**Task to complete:**
Your output should be the entries below, exact in every detail.

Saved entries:
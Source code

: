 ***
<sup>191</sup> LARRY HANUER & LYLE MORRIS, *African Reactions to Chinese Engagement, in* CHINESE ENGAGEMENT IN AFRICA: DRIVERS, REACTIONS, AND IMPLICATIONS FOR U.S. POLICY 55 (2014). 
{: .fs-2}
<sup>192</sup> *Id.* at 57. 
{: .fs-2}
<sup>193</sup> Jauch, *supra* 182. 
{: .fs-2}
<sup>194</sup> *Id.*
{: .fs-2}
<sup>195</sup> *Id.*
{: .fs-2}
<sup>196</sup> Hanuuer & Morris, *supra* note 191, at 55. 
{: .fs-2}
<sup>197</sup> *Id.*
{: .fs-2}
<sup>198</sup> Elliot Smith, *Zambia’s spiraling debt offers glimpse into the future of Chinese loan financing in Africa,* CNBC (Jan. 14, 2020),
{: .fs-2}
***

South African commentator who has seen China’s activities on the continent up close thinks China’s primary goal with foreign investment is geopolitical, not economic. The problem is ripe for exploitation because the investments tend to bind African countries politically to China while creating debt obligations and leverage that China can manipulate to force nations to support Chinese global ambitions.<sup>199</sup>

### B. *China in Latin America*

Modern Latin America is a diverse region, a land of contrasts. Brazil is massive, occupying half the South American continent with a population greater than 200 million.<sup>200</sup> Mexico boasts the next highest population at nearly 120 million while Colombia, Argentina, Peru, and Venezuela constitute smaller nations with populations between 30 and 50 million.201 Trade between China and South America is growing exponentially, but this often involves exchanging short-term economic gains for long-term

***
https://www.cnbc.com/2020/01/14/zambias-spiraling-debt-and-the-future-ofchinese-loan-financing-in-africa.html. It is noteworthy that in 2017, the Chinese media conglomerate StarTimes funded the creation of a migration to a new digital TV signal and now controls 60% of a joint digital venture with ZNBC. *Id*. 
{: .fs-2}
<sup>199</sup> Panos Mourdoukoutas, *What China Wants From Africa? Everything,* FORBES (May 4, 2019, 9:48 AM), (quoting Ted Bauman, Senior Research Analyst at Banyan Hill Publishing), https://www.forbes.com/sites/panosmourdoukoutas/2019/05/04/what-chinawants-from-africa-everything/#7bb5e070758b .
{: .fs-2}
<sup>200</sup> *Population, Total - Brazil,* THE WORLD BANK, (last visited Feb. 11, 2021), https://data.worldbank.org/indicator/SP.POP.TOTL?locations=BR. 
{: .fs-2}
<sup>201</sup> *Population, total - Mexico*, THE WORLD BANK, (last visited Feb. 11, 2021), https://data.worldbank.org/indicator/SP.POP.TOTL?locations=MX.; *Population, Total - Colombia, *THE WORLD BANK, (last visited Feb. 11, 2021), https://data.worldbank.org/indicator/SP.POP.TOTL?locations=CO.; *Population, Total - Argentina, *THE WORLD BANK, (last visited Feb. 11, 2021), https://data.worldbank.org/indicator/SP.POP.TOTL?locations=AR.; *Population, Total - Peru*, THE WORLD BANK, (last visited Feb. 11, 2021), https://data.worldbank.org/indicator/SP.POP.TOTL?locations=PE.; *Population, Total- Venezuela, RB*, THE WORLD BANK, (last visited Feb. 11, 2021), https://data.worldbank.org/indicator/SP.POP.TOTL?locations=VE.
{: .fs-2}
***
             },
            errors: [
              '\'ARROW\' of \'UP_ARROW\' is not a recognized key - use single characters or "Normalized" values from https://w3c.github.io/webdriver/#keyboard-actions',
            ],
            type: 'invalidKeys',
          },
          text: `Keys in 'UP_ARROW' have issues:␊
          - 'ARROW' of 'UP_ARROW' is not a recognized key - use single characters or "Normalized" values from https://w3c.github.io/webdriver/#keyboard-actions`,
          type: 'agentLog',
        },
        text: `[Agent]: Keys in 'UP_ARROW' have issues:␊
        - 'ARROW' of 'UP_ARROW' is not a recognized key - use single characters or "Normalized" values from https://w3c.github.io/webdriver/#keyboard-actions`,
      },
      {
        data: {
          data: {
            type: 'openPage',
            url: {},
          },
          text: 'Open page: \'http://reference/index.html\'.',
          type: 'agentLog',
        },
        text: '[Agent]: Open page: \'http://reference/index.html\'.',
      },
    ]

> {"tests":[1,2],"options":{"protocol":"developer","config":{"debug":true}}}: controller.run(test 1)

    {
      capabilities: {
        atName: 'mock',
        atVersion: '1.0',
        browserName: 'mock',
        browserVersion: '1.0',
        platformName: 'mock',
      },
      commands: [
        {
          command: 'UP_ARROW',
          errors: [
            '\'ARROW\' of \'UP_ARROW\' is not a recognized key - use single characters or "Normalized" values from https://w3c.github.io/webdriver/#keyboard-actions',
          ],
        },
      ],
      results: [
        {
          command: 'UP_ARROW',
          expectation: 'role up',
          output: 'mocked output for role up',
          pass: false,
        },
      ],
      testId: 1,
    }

**Task answer:**
Source code

: ***
<sup>191</sup> LARRY HANUER & LYLE MORRIS, *African Reactions to Chinese Engagement, in* CHINESE ENGAGEMENT IN AFRICA: DRIVERS, REACTIONS, AND IMPLICATIONS FOR U.S. POLICY 55 (2014). 
{: .fs-2}
<sup>192</sup> *Id.* at 57. 
{: .fs-2}
<sup>193</sup> Jauch, *supra* 182. 
{: .fs-2}
<sup>194</sup> *Id.*
{: .fs-2}
<sup>195</sup> *Id.*
{: .fs-2}
<sup>196</sup> Hanuuer & Morris, *supra* note 191, at 55. 
{: .fs-2}
<sup>197</sup> *Id.*
{: .fs-2}
<sup>198</sup> Elliot Smith, *Zambia’s spiraling debt offers glimpse into the future of Chinese loan financing in Africa,* CNBC (Jan. 14, 2020),
{: .fs-2}
***

South African commentator who has seen China’s activities on the continent up close thinks China’s primary goal with foreign investment is geopolitical, not economic. The problem is ripe for exploitation because the investments tend to bind African countries politically to China while creating debt obligations and leverage that China can manipulate to force nations to support Chinese global ambitions.<sup>199</sup>

### B. *China in Latin America*

Modern Latin America is a diverse region, a land of contrasts. Brazil is massive, occupying half the South American continent with a population greater than 200 million.<sup>200</sup> Mexico boasts the next highest population at nearly 120 million while Colombia, Argentina, Peru, and Venezuela constitute smaller nations with populations between 30 and 50 million.201 Trade between China and South America is growing exponentially, but this often involves exchanging short-term economic gains for long-term

***
https://www.cnbc.com/2020/01/14/zambias-spiraling-debt-and-the-future-ofchinese-loan-financing-in-africa.html. It is noteworthy that in 2017, the Chinese media conglomerate StarTimes funded the creation of a migration to a new digital TV signal and now controls 60% of a joint digital venture with ZNBC. *Id*. 
{: .fs-2}
<sup>199</sup> Panos Mourdoukoutas, *What China Wants From Africa? Everything,* FORBES (May 4, 2019, 9:48 AM), (quoting Ted Bauman, Senior Research Analyst at Banyan Hill Publishing), https://www.forbes.com/sites/panosmourdoukoutas/2019/05/04/what-chinawants-from-africa-everything/#7bb5e070758b .
{: .fs-2}
<sup>200</sup> *Population, Total - Brazil,* THE WORLD BANK, (last visited Feb. 11, 2021), https://data.worldbank.org/indicator/SP.POP.TOTL?locations=BR. 
{: .fs-2}
<sup>201</sup> *Population, total - Mexico*, THE WORLD BANK, (last visited Feb. 11, 2021), https://data.worldbank.org/indicator/SP.POP.TOTL?locations=MX.; *Population, Total - Colombia, *THE WORLD BANK, (last visited Feb. 11, 2021), https://data.worldbank.org/indicator/SP.POP.TOTL?locations=CO.; *Population, Total - Argentina, *THE WORLD BANK, (last visited Feb. 11, 2021), https://data.worldbank.org/indicator/SP.POP.TOTL?locations=AR.; *Population, Total - Peru*, THE WORLD BANK, (last visited Feb. 11, 2021), https://data.worldbank.org/indicator/SP.POP.TOTL?locations=PE.; *Population, Total- Venezuela, RB*, THE WORLD BANK, (last visited Feb. 11, 2021), https://data.worldbank.org/indicator/SP.POP.TOTL?locations=VE.
{: .fs-2}
***
             },
            errors: [
              '\'ARROW\' of \'UP_ARROW\' is not a recognized key - use single characters or "Normalized" values from https://w3c.github.io/webdriver/#keyboard-actions',
            ],
            type: 'invalidKeys',
          },
          text: `Keys in 'UP_ARROW' have issues:␊
          - 'ARROW' of 'UP_ARROW' is not a recognized key - use single characters or "Normalized" values from https://w3c.github.io/webdriver/#keyboard-actions`,
          type: 'agentLog',
        },
        text: `[Agent]: Keys in 'UP_ARROW' have issues:␊
        - 'ARROW' of 'UP_ARROW' is not a recognized key - use single characters or "Normalized" values from https://w3c.github.io/webdriver/#keyboard-actions`,
      },
      {
        data: {
          data: {
            type: 'openPage',
            url: {},
          },
          text: 'Open page: \'http://reference/index.html\'.',
          type: 'agentLog',
        },
        text: '[Agent]: Open page: \'http://reference/index.html\'.',
      },
    ]

> {"tests":[1,2],"options":{"protocol":"developer","config":{"debug":true}}}: controller.run(test 1)

    {
      capabilities: {
        atName: 'mock',
        atVersion: '1.0',
        browserName: 'mock',
        browserVersion: '1.0',
        platformName: 'mock',
      },
      commands: [
        {
          command: 'UP_ARROW',
          errors: [
            '\'ARROW\' of \'UP_ARROW\' is not a recognized key - use single characters or "Normalized" values from https://w3c.github.io/webdriver/#keyboard-actions',
          ],
        },
      ],
      results: [
        {
          command: 'UP_ARROW',
          expectation: 'role up',
          output: 'mocked output for role up',
          pass: false,
        },
      ],
      testId: 1,
    }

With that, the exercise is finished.